Rendered images with source text:
= = = = =
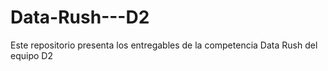 # Data-Rush---D2
Este repositorio presenta los entregables de la competencia Data Rush del equipo D2
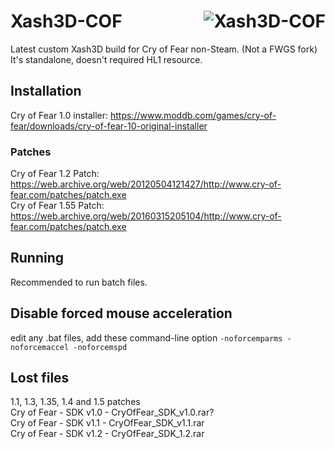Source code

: # Xash3D-COF <img align="right" src="https://github.com/TheKingFireS/Xash3D-COF/assets/71936968/bd1f9fd2-8ad3-469c-9b50-89ad36a6473d" alt="Xash3D-COF" />
Latest custom Xash3D build for Cry of Fear non-Steam. (Not a FWGS fork) \
It's standalone, doesn't required HL1 resource.
## Installation
Cry of Fear 1.0 installer: https://www.moddb.com/games/cry-of-fear/downloads/cry-of-fear-10-original-installer
### Patches
Cry of Fear 1.2 Patch: https://web.archive.org/web/20120504121427/http://www.cry-of-fear.com/patches/patch.exe \
Cry of Fear 1.55 Patch: https://web.archive.org/web/20160315205104/http://www.cry-of-fear.com/patches/patch.exe
## Running
Recommended to run batch files.
## Disable forced mouse acceleration
edit any .bat files, add these command-line option ``-noforcemparms -noforcemaccel -noforcemspd``
## Lost files
1.1, 1.3, 1.35, 1.4 and 1.5 patches \
Cry of Fear - SDK v1.0 - CryOfFear_SDK_v1.0.rar? \
Cry of Fear - SDK v1.1 - CryOfFear_SDK_v1.1.rar \
Cry of Fear - SDK v1.2 - CryOfFear_SDK_1.2.rar
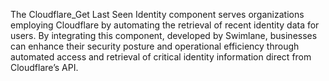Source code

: The Cloudflare_Get Last Seen Identity component serves organizations employing Cloudflare by automating the retrieval of recent identity data for users. By integrating this component, developed by Swimlane, businesses can enhance their security posture and operational efficiency through automated access and retrieval of critical identity information direct from Cloudflare’s API.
= = = = =
Problem details
Look through the data above. Find each line with the string "https" and copy it.

Exercise output
: # Xash3D-COF <img align="right" src="https://github.com/TheKingFireS/Xash3D-COF/assets/71936968/bd1f9fd2-8ad3-469c-9b50-89ad36a6473d" alt="Xash3D-COF" />
Cry of Fear 1.0 installer: https://www.moddb.com/games/cry-of-fear/downloads/cry-of-fear-10-original-installer
Cry of Fear 1.2 Patch: https://web.archive.org/web/20120504121427/http://www.cry-of-fear.com/patches/patch.exe \
Cry of Fear 1.55 Patch: https://web.archive.org/web/20160315205104/http://www.cry-of-fear.com/patches/patch.exe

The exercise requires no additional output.